On reads—the decoder just checks whether the 32‑bit data word and its 7 parity bits still agree with the SECDED codeword that was written earlier. Those parity bits are created when store happens. In ibex, the ECC encoder always takes the entire 32‑bit write data (the RS2 operand after byte-lane shuffling) and regenerates a fresh 39‑bit word, regardless of data_be. When the LSU issues a sub‑word write (byte/half-word), only the selected lanes make it through to the memory array, but the seven ECC bits we just produced still get written in full. The untouched lanes keep their old data, so the 32 data bits present in memory no longer match the new parity bits. The next load from that word sees “uncorrectable ECC error” even though nothing corrupted between write and read—the mismatch was baked in by the partial store. The ECC checker would flag false errors on later reads (and conversely could hide real corruption if software keeps rewriting bytes).

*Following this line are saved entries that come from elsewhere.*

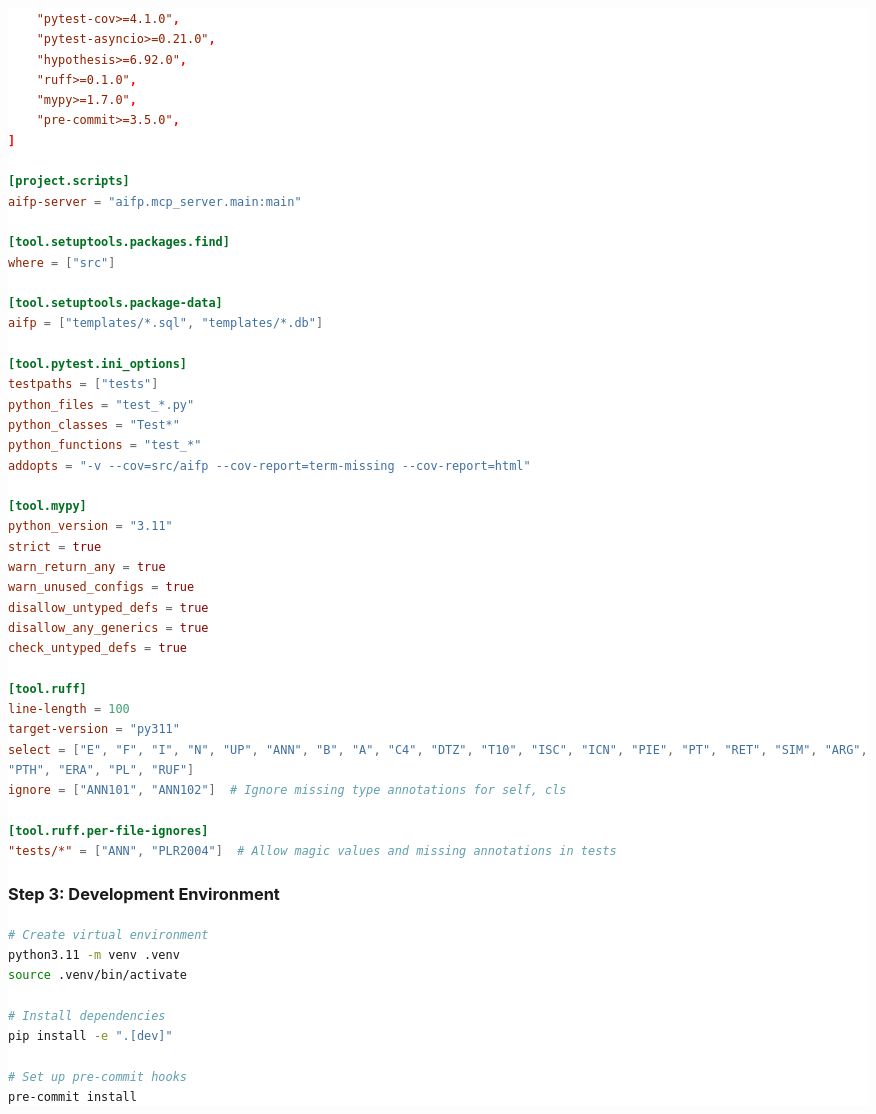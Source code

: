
 ```toml
    "pytest-cov>=4.1.0",
    "pytest-asyncio>=0.21.0",
    "hypothesis>=6.92.0",
    "ruff>=0.1.0",
    "mypy>=1.7.0",
    "pre-commit>=3.5.0",
]

[project.scripts]
aifp-server = "aifp.mcp_server.main:main"

[tool.setuptools.packages.find]
where = ["src"]

[tool.setuptools.package-data]
aifp = ["templates/*.sql", "templates/*.db"]

[tool.pytest.ini_options]
testpaths = ["tests"]
python_files = "test_*.py"
python_classes = "Test*"
python_functions = "test_*"
addopts = "-v --cov=src/aifp --cov-report=term-missing --cov-report=html"

[tool.mypy]
python_version = "3.11"
strict = true
warn_return_any = true
warn_unused_configs = true
disallow_untyped_defs = true
disallow_any_generics = true
check_untyped_defs = true

[tool.ruff]
line-length = 100
target-version = "py311"
select = ["E", "F", "I", "N", "UP", "ANN", "B", "A", "C4", "DTZ", "T10", "ISC", "ICN", "PIE", "PT", "RET", "SIM", "ARG", "PTH", "ERA", "PL", "RUF"]
ignore = ["ANN101", "ANN102"]  # Ignore missing type annotations for self, cls

[tool.ruff.per-file-ignores]
"tests/*" = ["ANN", "PLR2004"]  # Allow magic values and missing annotations in tests
```

### Step 3: Development Environment

```bash
# Create virtual environment
python3.11 -m venv .venv
source .venv/bin/activate

# Install dependencies
pip install -e ".[dev]"

# Set up pre-commit hooks
pre-commit install
```
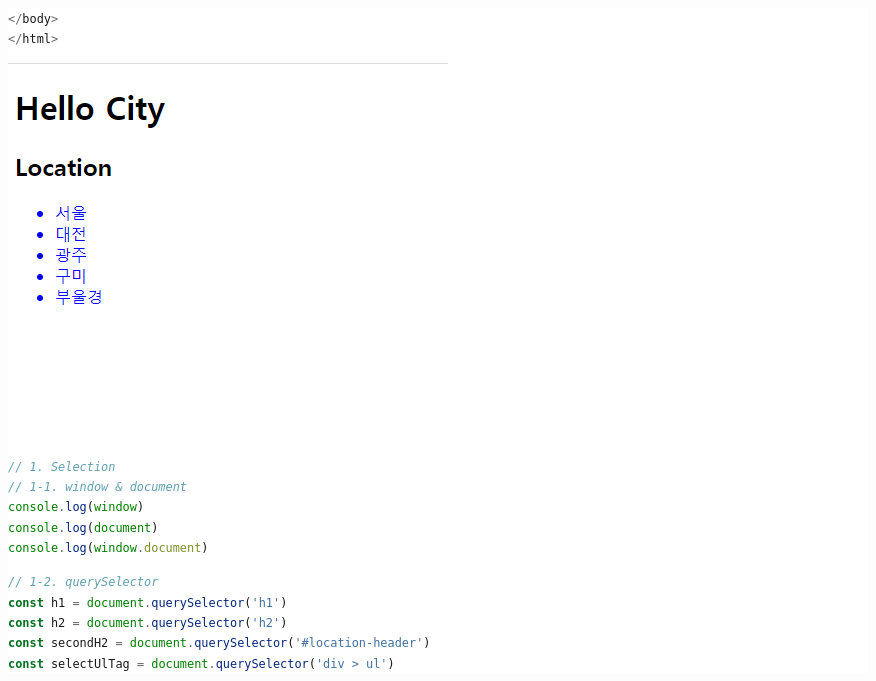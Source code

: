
 ```js
</body>
</html>
```

![image-20211102162327438](JavaScript_Intro.assets/image-20211102162327438.png)

```js
// 1. Selection
// 1-1. window & document
console.log(window)
console.log(document)
console.log(window.document)
```



```js
// 1-2. querySelector
const h1 = document.querySelector('h1')
const h2 = document.querySelector('h2')
const secondH2 = document.querySelector('#location-header')
const selectUlTag = document.querySelector('div > ul')
```
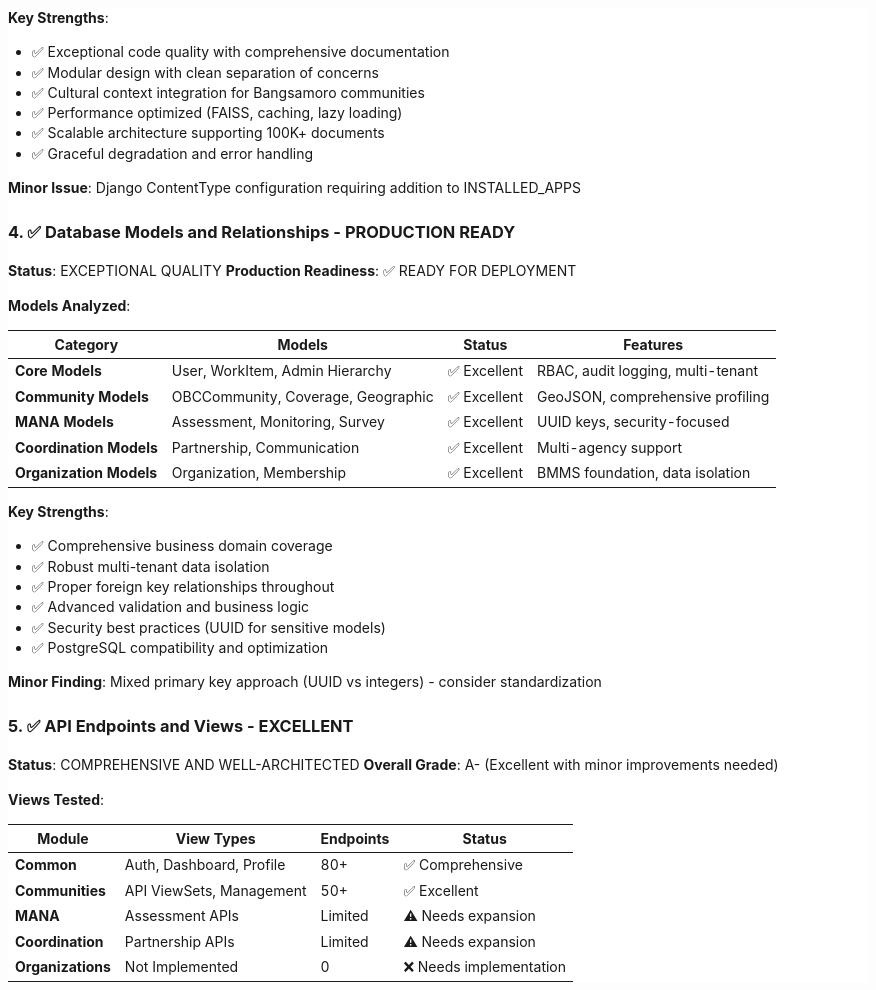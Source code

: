 
**Key Strengths**:
- ✅ Exceptional code quality with comprehensive documentation
- ✅ Modular design with clean separation of concerns
- ✅ Cultural context integration for Bangsamoro communities
- ✅ Performance optimized (FAISS, caching, lazy loading)
- ✅ Scalable architecture supporting 100K+ documents
- ✅ Graceful degradation and error handling

**Minor Issue**: Django ContentType configuration requiring addition to INSTALLED_APPS

### 4. ✅ Database Models and Relationships - PRODUCTION READY

**Status**: EXCEPTIONAL QUALITY
**Production Readiness**: ✅ READY FOR DEPLOYMENT

**Models Analyzed**:

| Category | Models | Status | Features |
|----------|--------|--------|----------|
| **Core Models** | User, WorkItem, Admin Hierarchy | ✅ Excellent | RBAC, audit logging, multi-tenant |
| **Community Models** | OBCCommunity, Coverage, Geographic | ✅ Excellent | GeoJSON, comprehensive profiling |
| **MANA Models** | Assessment, Monitoring, Survey | ✅ Excellent | UUID keys, security-focused |
| **Coordination Models** | Partnership, Communication | ✅ Excellent | Multi-agency support |
| **Organization Models** | Organization, Membership | ✅ Excellent | BMMS foundation, data isolation |

**Key Strengths**:
- ✅ Comprehensive business domain coverage
- ✅ Robust multi-tenant data isolation
- ✅ Proper foreign key relationships throughout
- ✅ Advanced validation and business logic
- ✅ Security best practices (UUID for sensitive models)
- ✅ PostgreSQL compatibility and optimization

**Minor Finding**: Mixed primary key approach (UUID vs integers) - consider standardization

### 5. ✅ API Endpoints and Views - EXCELLENT

**Status**: COMPREHENSIVE AND WELL-ARCHITECTED
**Overall Grade**: A- (Excellent with minor improvements needed)

**Views Tested**:

| Module | View Types | Endpoints | Status |
|--------|------------|-----------|--------|
| **Common** | Auth, Dashboard, Profile | 80+ | ✅ Comprehensive |
| **Communities** | API ViewSets, Management | 50+ | ✅ Excellent |
| **MANA** | Assessment APIs | Limited | ⚠️ Needs expansion |
| **Coordination** | Partnership APIs | Limited | ⚠️ Needs expansion |
| **Organizations** | Not Implemented | 0 | ❌ Needs implementation |
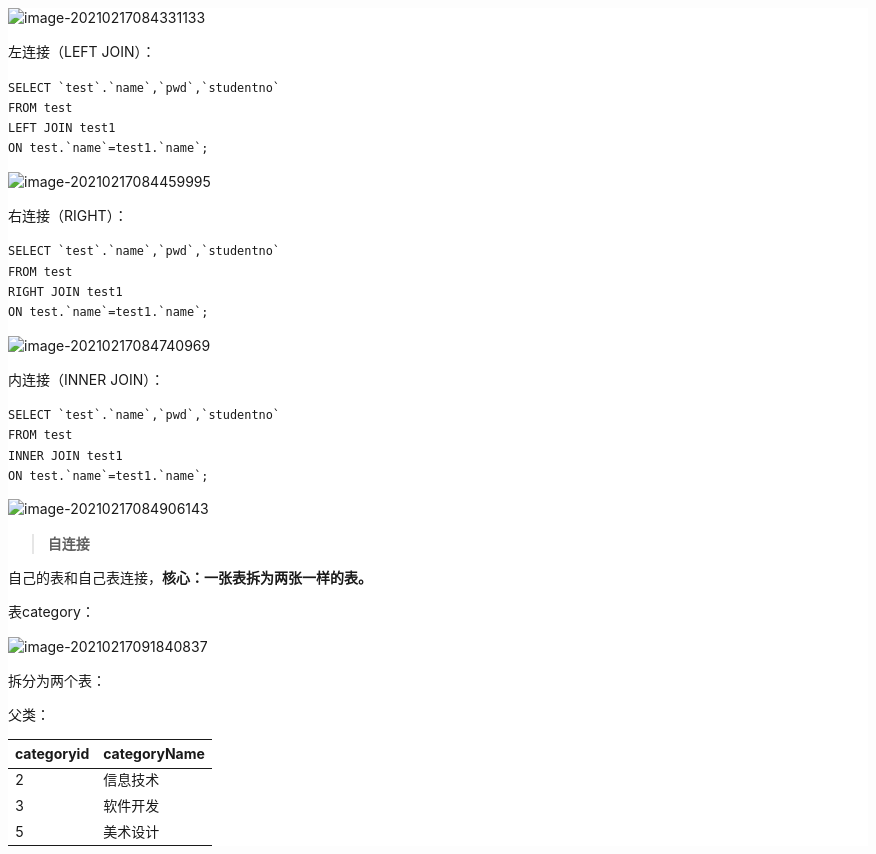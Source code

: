 ![image-20210217084331133](C:\Users\Administrator\AppData\Roaming\Typora\typora-user-images\image-20210217084331133.png)



左连接（LEFT JOIN）：

```MYSQL
SELECT `test`.`name`,`pwd`,`studentno` 
FROM test
LEFT JOIN test1
ON test.`name`=test1.`name`;
```

![image-20210217084459995](C:\Users\Administrator\AppData\Roaming\Typora\typora-user-images\image-20210217084459995.png)



右连接（RIGHT）：

```mysql
SELECT `test`.`name`,`pwd`,`studentno` 
FROM test
RIGHT JOIN test1
ON test.`name`=test1.`name`;
```

![image-20210217084740969](C:\Users\Administrator\AppData\Roaming\Typora\typora-user-images\image-20210217084740969.png)



内连接（INNER JOIN）：

```mysql
SELECT `test`.`name`,`pwd`,`studentno` 
FROM test
INNER JOIN test1
ON test.`name`=test1.`name`;
```

![image-20210217084906143](C:\Users\Administrator\AppData\Roaming\Typora\typora-user-images\image-20210217084906143.png)



> **自连接**

自己的表和自己表连接，**核心：一张表拆为两张一样的表。**

表category：

![image-20210217091840837](C:\Users\Administrator\AppData\Roaming\Typora\typora-user-images\image-20210217091840837.png)

拆分为两个表：

父类：

| categoryid | categoryName |
| ---------- | ------------ |
| 2          | 信息技术     |
| 3          | 软件开发     |
| 5          | 美术设计     |
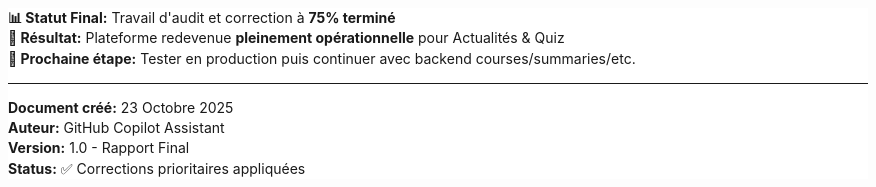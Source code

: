 **📊 Statut Final:** Travail d'audit et correction à **75% terminé**  
**🎯 Résultat:** Plateforme redevenue **pleinement opérationnelle** pour Actualités & Quiz  
**🚀 Prochaine étape:** Tester en production puis continuer avec backend courses/summaries/etc.

---

**Document créé:** 23 Octobre 2025  
**Auteur:** GitHub Copilot Assistant  
**Version:** 1.0 - Rapport Final  
**Status:** ✅ Corrections prioritaires appliquées
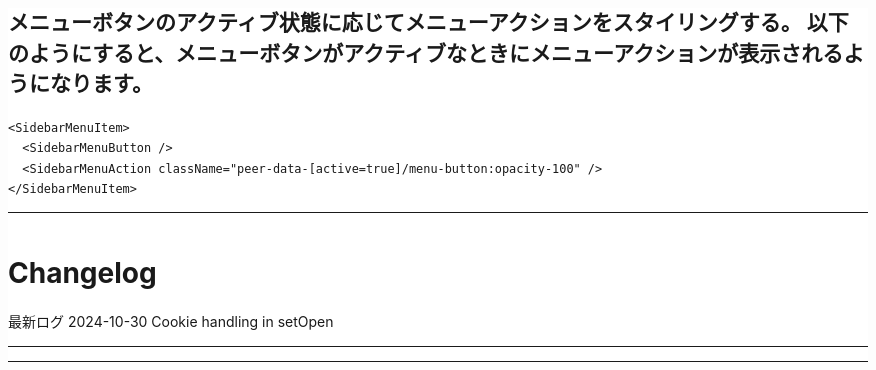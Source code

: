 

## メニューボタンのアクティブ状態に応じてメニューアクションをスタイリングする。 以下のようにすると、メニューボタンがアクティブなときにメニューアクションが表示されるようになります。

```tsx
<SidebarMenuItem>
  <SidebarMenuButton />
  <SidebarMenuAction className="peer-data-[active=true]/menu-button:opacity-100" />
</SidebarMenuItem>

```



----------------------------------------

# Changelog

最新ログ
2024-10-30 Cookie handling in setOpen






----------------------------------------
----------------------------------------
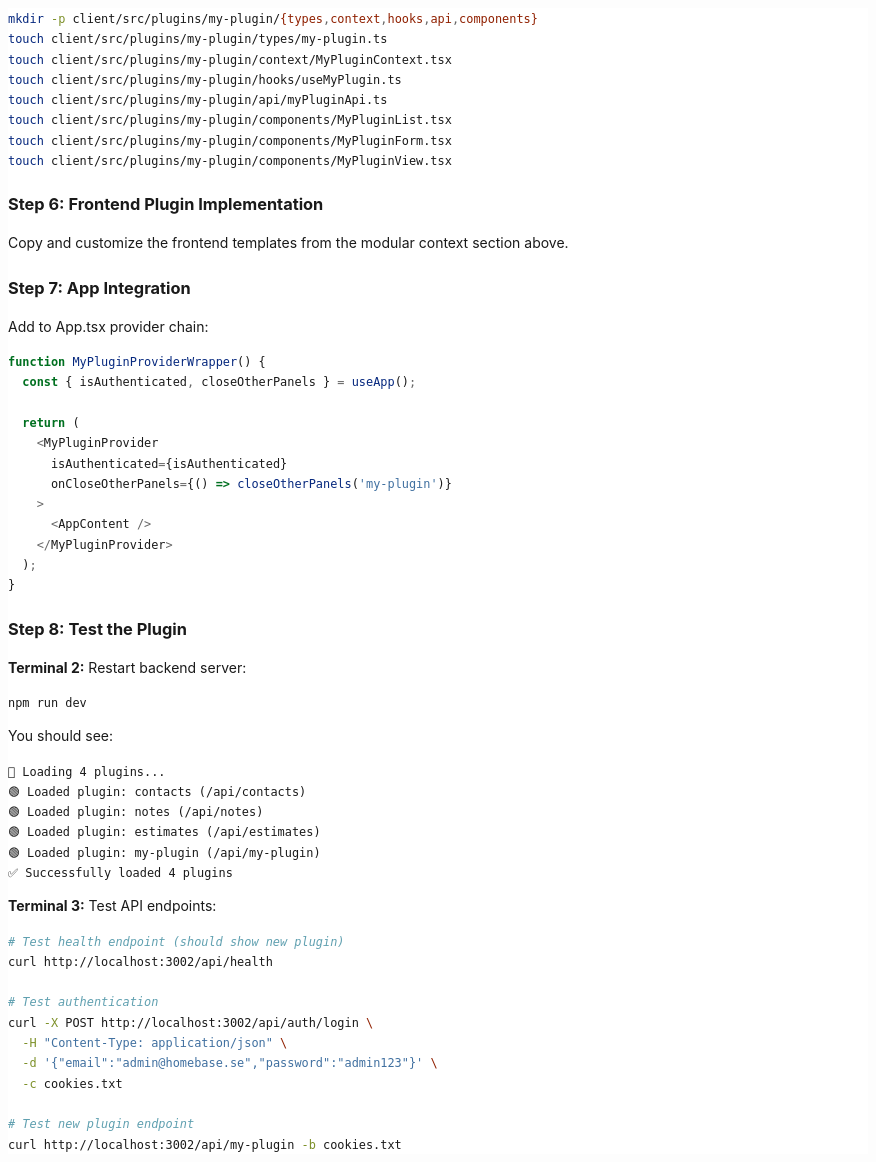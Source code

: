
 ```bash
mkdir -p client/src/plugins/my-plugin/{types,context,hooks,api,components}
touch client/src/plugins/my-plugin/types/my-plugin.ts
touch client/src/plugins/my-plugin/context/MyPluginContext.tsx
touch client/src/plugins/my-plugin/hooks/useMyPlugin.ts
touch client/src/plugins/my-plugin/api/myPluginApi.ts
touch client/src/plugins/my-plugin/components/MyPluginList.tsx
touch client/src/plugins/my-plugin/components/MyPluginForm.tsx
touch client/src/plugins/my-plugin/components/MyPluginView.tsx
```

### Step 6: Frontend Plugin Implementation

Copy and customize the frontend templates from the modular context section above.

### Step 7: App Integration

Add to App.tsx provider chain:

```typescript
function MyPluginProviderWrapper() {
  const { isAuthenticated, closeOtherPanels } = useApp();
  
  return (
    <MyPluginProvider 
      isAuthenticated={isAuthenticated} 
      onCloseOtherPanels={() => closeOtherPanels('my-plugin')}
    >
      <AppContent />
    </MyPluginProvider>
  );
}
```

### Step 8: Test the Plugin

**Terminal 2:** Restart backend server:

```bash
npm run dev
```

You should see:
```
🔌 Loading 4 plugins...
🟢 Loaded plugin: contacts (/api/contacts)
🟢 Loaded plugin: notes (/api/notes)
🟢 Loaded plugin: estimates (/api/estimates)
🟢 Loaded plugin: my-plugin (/api/my-plugin)
✅ Successfully loaded 4 plugins
```

**Terminal 3:** Test API endpoints:

```bash
# Test health endpoint (should show new plugin)
curl http://localhost:3002/api/health

# Test authentication
curl -X POST http://localhost:3002/api/auth/login \
  -H "Content-Type: application/json" \
  -d '{"email":"admin@homebase.se","password":"admin123"}' \
  -c cookies.txt

# Test new plugin endpoint
curl http://localhost:3002/api/my-plugin -b cookies.txt
```
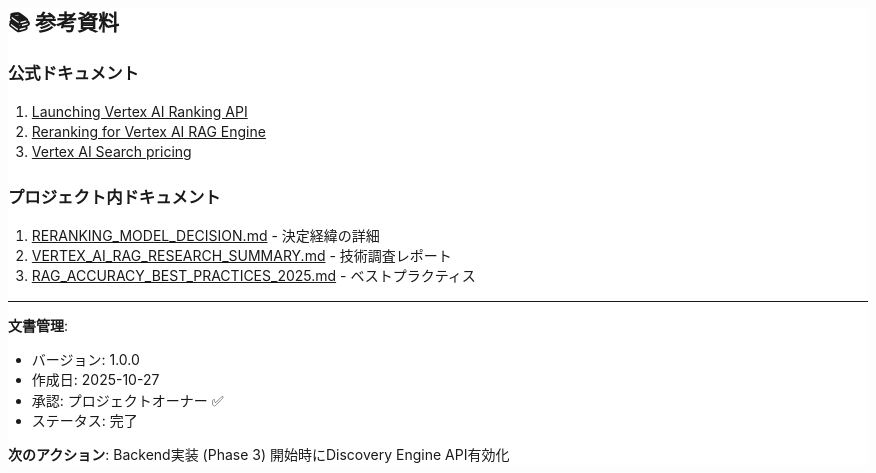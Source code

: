 
## 📚 参考資料

### 公式ドキュメント
1. [Launching Vertex AI Ranking API](https://cloud.google.com/blog/products/ai-machine-learning/launching-our-new-state-of-the-art-vertex-ai-ranking-api)
2. [Reranking for Vertex AI RAG Engine](https://cloud.google.com/vertex-ai/generative-ai/docs/rag-engine/retrieval-and-ranking)
3. [Vertex AI Search pricing](https://cloud.google.com/generative-ai-app-builder/pricing)

### プロジェクト内ドキュメント
1. [RERANKING_MODEL_DECISION.md](./RERANKING_MODEL_DECISION.md) - 決定経緯の詳細
2. [VERTEX_AI_RAG_RESEARCH_SUMMARY.md](./VERTEX_AI_RAG_RESEARCH_SUMMARY.md) - 技術調査レポート
3. [RAG_ACCURACY_BEST_PRACTICES_2025.md](./RAG_ACCURACY_BEST_PRACTICES_2025.md) - ベストプラクティス

---

**文書管理**:
- バージョン: 1.0.0
- 作成日: 2025-10-27
- 承認: プロジェクトオーナー ✅
- ステータス: 完了

**次のアクション**: Backend実装 (Phase 3) 開始時にDiscovery Engine API有効化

The ECC bits are stored—unconditionally. On a store, data_wdata_core carries both the 32‑bit data and the 7 ECC bits to the top level (src/rtl/ibex_top.sv). The byte lanes go through data_be so only the selected bytes are written into the 4×8b data array (src/rtl/ibex_load_store_unit.sv). But the ECC path never sees data_be: prim_secded_inv_39_32_enc always encodes the entire 32‑bit data_wdata word and produces seven parity bits (src/rtl/ibex_load_store_unit.sv), and those parity bits are written in full every time (src/rtl/ibex_top.sv). So after a byte store you end up with three old bytes plus one new byte in the data array, but the ECC array contains the parity bits corresponding to “all four bytes = the new RS2 values.” That mismatch guarantees the next read fails the ECC check.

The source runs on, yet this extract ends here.